Document images with source code:
========================================
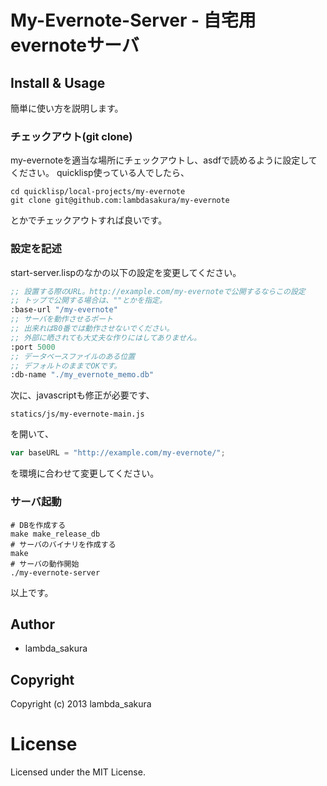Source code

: # My-Evernote-Server - 自宅用evernoteサーバ

## Install & Usage 

簡単に使い方を説明します。

### チェックアウト(git clone)

my-evernoteを適当な場所にチェックアウトし、asdfで読めるように設定してください。
quicklisp使っている人でしたら、

```
cd quicklisp/local-projects/my-evernote
git clone git@github.com:lambdasakura/my-evernote
```

とかでチェックアウトすれば良いです。

### 設定を記述

start-server.lispのなかの以下の設定を変更してください。

```lisp
;; 設置する際のURL。http://example.com/my-evernoteで公開するならこの設定
;; トップで公開する場合は、""とかを指定。
:base-url "/my-evernote"    
;; サーバを動作させるポート
;; 出来れば80番では動作させないでください。
;; 外部に晒されても大丈夫な作りにはしてありません。
:port 5000
;; データベースファイルのある位置
;; デフォルトのままでOKです。
:db-name "./my_evernote_memo.db"
```

次に、javascriptも修正が必要です、
```
statics/js/my-evernote-main.js
```
を開いて、

```js
var baseURL = "http://example.com/my-evernote/";
```

を環境に合わせて変更してください。

### サーバ起動

```
# DBを作成する
make make_release_db
# サーバのバイナリを作成する
make
# サーバの動作開始
./my-evernote-server
```

以上です。

## Author

* lambda_sakura

## Copyright

Copyright (c) 2013 lambda_sakura

# License

Licensed under the MIT License.

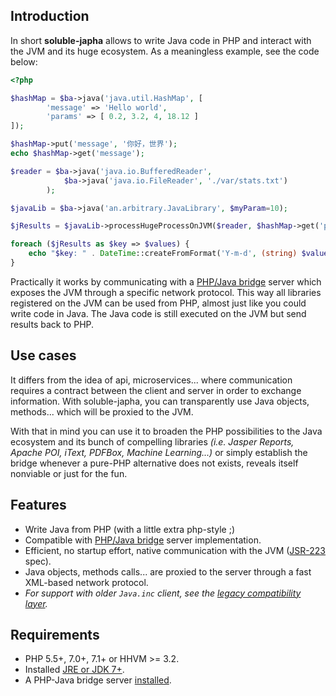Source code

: ## Introduction

In short **soluble-japha** allows to write Java code in PHP and interact with the JVM and its huge ecosystem. 
As a meaningless example, see the code below:

```php
<?php

$hashMap = $ba->java('java.util.HashMap', [         
        'message' => 'Hello world',                 
        'params' => [ 0.2, 3.2, 4, 18.12 ]
]);

$hashMap->put('message', '你好，世界');
echo $hashMap->get('message');

$reader = $ba->java('java.io.BufferedReader',
            $ba->java('java.io.FileReader', './var/stats.txt')                        
        );

$javaLib = $ba->java('an.arbitrary.JavaLibrary', $myParam=10);

$jResults = $javaLib->processHugeProcessOnJVM($reader, $hashMap->get('params'));

foreach ($jResults as $key => $values) {    
    echo "$key: " . DateTime::createFromFormat('Y-m-d', (string) $values[0]);    
}

```
  
Practically it works by communicating with a [PHP/Java bridge](https://github.com/belgattitude/php-java-bridge) server which exposes the JVM 
through a specific network protocol. This way all libraries registered on the JVM can be used from PHP, almost just like you could write code
in Java. The Java code is still executed on the JVM but send results back to PHP. 
      
## Use cases 

It differs from the idea of api, microservices... where communication requires a contract 
between the client and server in order to exchange information. With soluble-japha, 
you can transparently use Java objects, methods... which will be proxied to the JVM.  
  
With that in mind you can use it to broaden the PHP possibilities to the Java ecosystem and its bunch 
of compelling libraries *(i.e. Jasper Reports, Apache POI, iText, PDFBox, Machine Learning...)* or simply 
establish the bridge whenever a pure-PHP alternative does not exists, reveals itself nonviable 
or just for the fun.
 
## Features

- Write Java from PHP (with a little extra php-style ;)  
- Compatible with [PHP/Java bridge](https://github.com/belgattitude/php-java-bridge) server implementation.
- Efficient, no startup effort, native communication with the JVM ([JSR-223](https://en.wikipedia.org/wiki/Scripting_for_the_Java_Platform) spec).
- Java objects, methods calls... are proxied to the server through a fast XML-based network protocol. 
- *For support with older `Java.inc` client, see the [legacy compatibility layer](https://github.com/belgattitude/soluble-japha-pjb62-compat).*

## Requirements

- PHP 5.5+, 7.0+, 7.1+ or HHVM >= 3.2.
- Installed [JRE or JDK 7+](./doc/server/install_java.md).
- A PHP-Java bridge server [installed](./doc/quick_install.md).




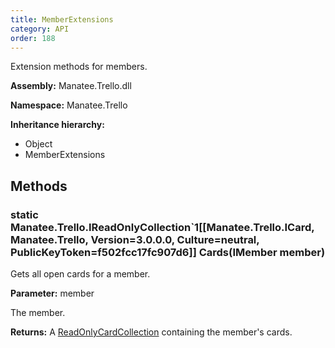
 ```yaml
---
title: MemberExtensions
category: API
order: 188
---
```


Extension methods for members.

**Assembly:** Manatee.Trello.dll

**Namespace:** Manatee.Trello

**Inheritance hierarchy:**

- Object
- MemberExtensions

## Methods

### static Manatee.Trello.IReadOnlyCollection`1[[Manatee.Trello.ICard, Manatee.Trello, Version=3.0.0.0, Culture=neutral, PublicKeyToken=f502fcc17fc907d6]] Cards(IMember member)

Gets all open cards for a member.

**Parameter:** member

The member.

**Returns:** A [ReadOnlyCardCollection](../ReadOnlyCardCollection#readonlycardcollection) containing the member&#39;s cards.

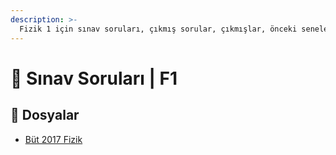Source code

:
 ```yaml
---
description: >-
  Fizik 1 için sınav soruları, çıkmış sorular, çıkmışlar, önceki senelerde çıkan sorular
---
```


# 📃 Sınav Soruları \| F1


## 📂 Dosyalar

<!--YPackage.YGitbookIntegration-tarafından-otomatik-oluşturulmuştur-->

- [Büt 2017 Fizik](B%C3%BCt%202017%20Fizik.pdf)

<!--YPackage.YGitbookIntegration-tarafından-otomatik-oluşturulmuştur-->
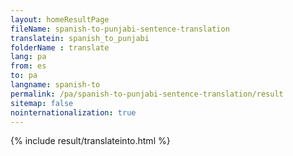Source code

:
 ```yaml
---
layout: homeResultPage
fileName: spanish-to-punjabi-sentence-translation
translatein: spanish_to_punjabi
folderName : translate
lang: pa
from: es
to: pa
langname: spanish-to
permalink: /pa/spanish-to-punjabi-sentence-translation/result
sitemap: false
nointernationalization: true
---
```

{% include result/translateinto.html %}

<script src="/js/result/translation.js" data-foldername="{{page.folderName}}" data-lang="{{page.lang}}"></script>
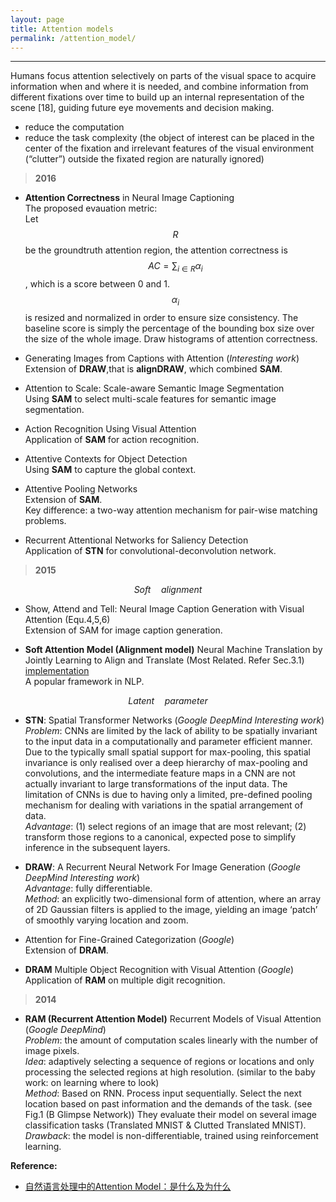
 ```yaml
---
layout: page
title: Attention models
permalink: /attention_model/
---
```



------

Humans focus attention selectively on parts of the visual space to acquire information when and where it is needed, and combine information from different fixations over time to build up an internal representation of the scene [18], guiding future eye movements and decision making.  

* reduce the computation  
* reduce the task complexity (the object of interest can be placed in the center of the fixation and irrelevant features of the visual environment (“clutter”) outside the fixated region are naturally ignored)

> **2016**



* **Attention Correctness** in Neural Image Captioning  
    The proposed evauation metric:  
    Let $$R$$ be the groundtruth attention region, the attention correctness is $$AC=\sum_{i \in R} \alpha_{i}$$, which is a score between 0 and 1. $$\alpha_{i}$$ is resized and normalized in order to ensure size consistency. The baseline score is simply the percentage of the bounding box size over the size of the whole image. Draw histograms of attention correctness.  

* Generating Images from Captions with Attention (*Interesting work*)  
    Extension of **DRAW**,that is  **alignDRAW**, which combined **SAM**.

* Attention to Scale: Scale-aware Semantic Image Segmentation  
    Using **SAM** to select multi-scale features for semantic image segmentation.  

* Action Recognition Using Visual Attention  
    Application of **SAM** for action recognition.  

* Attentive Contexts for Object Detection  
    Using **SAM** to capture the global context.  

* Attentive Pooling Networks  
    Extension of **SAM**.  
    Key difference: a two-way attention mechanism for pair-wise matching problems.  

* Recurrent Attentional Networks for Saliency Detection  
    Application of **STN** for convolutional-deconvolution network.  


> **2015**


$$ Soft \quad alignment $$

* Show, Attend and Tell: Neural Image Caption Generation with Visual Attention (Equ.4,5,6)  
    Extension of SAM for image caption generation.

* **Soft Attention Model (Alignment model)** Neural Machine Translation by Jointly Learning to Align and Translate (Most Related. Refer Sec.3.1) 
[implementation](https://devblogs.nvidia.com/parallelforall/introduction-neural-machine-translation-gpus-part-3/)  
    A popular framework in NLP.

$$ Latent \quad parameter $$

* **STN**: Spatial Transformer Networks (*Google DeepMind* *Interesting work*)  
    *Problem*: CNNs are limited by the lack of ability to be spatially invariant to the input data in a computationally and parameter efficient manner. Due to the typically small spatial support for max-pooling, this spatial invariance is only realised over a deep hierarchy of max-pooling and convolutions, and the intermediate feature maps in a CNN are not actually invariant to large transformations of the input data. The limitation of CNNs is due to having only a limited, pre-defined pooling mechanism for dealing with variations in the spatial arrangement of data.  
    *Advantage*: (1) select regions of an image that are most relevant; (2) transform those regions to a canonical, expected pose to simplify inference in the subsequent layers.  

* **DRAW**: A Recurrent Neural Network For Image Generation (*Google DeepMind* *Interesting work*)  
    *Advantage*: fully differentiable.  
    *Method*: an explicitly two-dimensional form of attention, where an array of 2D Gaussian filters is applied to the image, yielding an image ‘patch’ of smoothly varying location and zoom.

* Attention for Fine-Grained Categorization (*Google*)  
    Extension of **DRAM**.

* **DRAM** Multiple Object Recognition with Visual Attention (*Google*)  
    Application of **RAM** on multiple digit recognition.

> **2014**

* **RAM (Recurrent Attention Model)** Recurrent Models of Visual Attention (*Google DeepMind*)  
    *Problem*: the amount of computation scales linearly with the number of image pixels.  
    *Idea*: adaptively selecting a sequence of regions or locations and only processing the selected regions at high resolution. (similar to the baby work: on learning where to look)  
    *Method*: Based on RNN. Process input sequentially. Select the next location based on past information and the demands of the task. (see Fig.1 (B Glimpse Network)) They evaluate their model on several image classification tasks (Translated MNIST & Clutted Translated MNIST).  
    *Drawback*: the model is non-differentiable, trained using reinforcement learning.  

**Reference:**  

* [自然语言处理中的Attention Model：是什么及为什么](http://blog.csdn.net/malefactor/article/details/50550211)

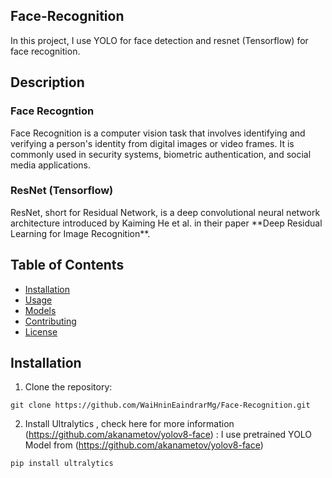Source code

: ## Face-Recognition 
In this project, I use YOLO for face detection and resnet (Tensorflow) for face recognition.

## Description
<h3>Face Recogntion</h3>
Face Recognition is a computer vision task that involves identifying and verifying a person's identity from digital images or video frames. It is commonly used in security systems, biometric authentication, and social media applications.

<h3>ResNet (Tensorflow) </h3>
ResNet, short for Residual Network, is a deep convolutional neural network architecture introduced by Kaiming He et al. in their paper **Deep Residual Learning for Image Recognition**.



## Table of Contents
- [Installation](#installation)
- [Usage](#usage)
- [Models](#models)
- [Contributing](#contributing)
- [License](#license)

## Installation
1. Clone the repository:
```
git clone https://github.com/WaiHninEaindrarMg/Face-Recognition.git
```

2. Install Ultralytics , check here for more information (https://github.com/akanametov/yolov8-face) :
I use pretrained YOLO Model from (https://github.com/akanametov/yolov8-face)
```
pip install ultralytics
```
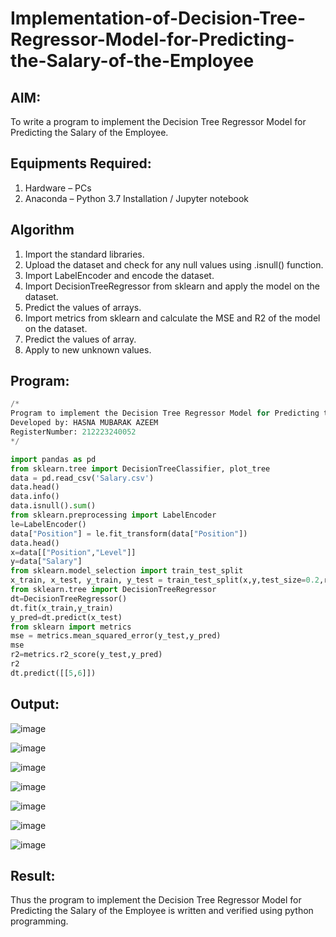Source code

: # Implementation-of-Decision-Tree-Regressor-Model-for-Predicting-the-Salary-of-the-Employee

## AIM:
To write a program to implement the Decision Tree Regressor Model for Predicting the Salary of the Employee.

## Equipments Required:
1. Hardware – PCs
2. Anaconda – Python 3.7 Installation / Jupyter notebook

## Algorithm
1. Import the standard libraries.
2. Upload the dataset and check for any null values using .isnull() function.
3. Import LabelEncoder and encode the dataset.
4. Import DecisionTreeRegressor from sklearn and apply the model on the dataset.
5. Predict the values of arrays.
6. Import metrics from sklearn and calculate the MSE and R2 of the model on the dataset.
7. Predict the values of array.
8. Apply to new unknown values.

## Program:
```Python
/*
Program to implement the Decision Tree Regressor Model for Predicting the Salary of the Employee.
Developed by: HASNA MUBARAK AZEEM
RegisterNumber: 212223240052
*/

import pandas as pd
from sklearn.tree import DecisionTreeClassifier, plot_tree
data = pd.read_csv('Salary.csv')
data.head()
data.info()
data.isnull().sum()
from sklearn.preprocessing import LabelEncoder
le=LabelEncoder()
data["Position"] = le.fit_transform(data["Position"])
data.head()
x=data[["Position","Level"]]
y=data["Salary"]
from sklearn.model_selection import train_test_split
x_train, x_test, y_train, y_test = train_test_split(x,y,test_size=0.2,random_state=100)
from sklearn.tree import DecisionTreeRegressor
dt=DecisionTreeRegressor()
dt.fit(x_train,y_train)
y_pred=dt.predict(x_test)
from sklearn import metrics
mse = metrics.mean_squared_error(y_test,y_pred)
mse
r2=metrics.r2_score(y_test,y_pred)
r2
dt.predict([[5,6]])
```

## Output:
![image](https://github.com/user-attachments/assets/5d43147a-0ef1-4f78-980a-04445613c668)

![image](https://github.com/user-attachments/assets/35630bb8-1523-46b0-8497-e1809aaaca8b)

![image](https://github.com/user-attachments/assets/6381af5a-33ba-48f2-b730-2b001d1ff726)

![image](https://github.com/user-attachments/assets/0d28cdbf-4aed-4d6e-a4c4-7787cd2b0b98)

![image](https://github.com/user-attachments/assets/326a2ce5-de47-48ec-8ef4-455613b98686)

![image](https://github.com/user-attachments/assets/3f97c3ca-d44c-4717-b1d2-f66afc1c5c37)

![image](https://github.com/user-attachments/assets/f7c8fb8f-f83a-4354-9776-f14ad5e299f7)


## Result:
Thus the program to implement the Decision Tree Regressor Model for Predicting the Salary of the Employee is written and verified using python programming.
========================================
WORK INSTRUCTION: The answer is the run of lines above from the line containing "Attention (*Interesting work*)" through the line containing "Networks (*Google DeepMind* *Interesting work*)", copied exactly and alone.

ANSWER SPACE:
* Generating Images from Captions with Attention (*Interesting work*)  
    Extension of **DRAW**,that is  **alignDRAW**, which combined **SAM**.

* Attention to Scale: Scale-aware Semantic Image Segmentation  
    Using **SAM** to select multi-scale features for semantic image segmentation.  

* Action Recognition Using Visual Attention  
    Application of **SAM** for action recognition.  

* Attentive Contexts for Object Detection  
    Using **SAM** to capture the global context.  

* Attentive Pooling Networks  
    Extension of **SAM**.  
    Key difference: a two-way attention mechanism for pair-wise matching problems.  

* Recurrent Attentional Networks for Saliency Detection  
    Application of **STN** for convolutional-deconvolution network.  


> **2015**


$$ Soft \quad alignment $$

* Show, Attend and Tell: Neural Image Caption Generation with Visual Attention (Equ.4,5,6)  
    Extension of SAM for image caption generation.

* **Soft Attention Model (Alignment model)** Neural Machine Translation by Jointly Learning to Align and Translate (Most Related. Refer Sec.3.1) 
[implementation](https://devblogs.nvidia.com/parallelforall/introduction-neural-machine-translation-gpus-part-3/)  
    A popular framework in NLP.

$$ Latent \quad parameter $$

* **STN**: Spatial Transformer Networks (*Google DeepMind* *Interesting work*)  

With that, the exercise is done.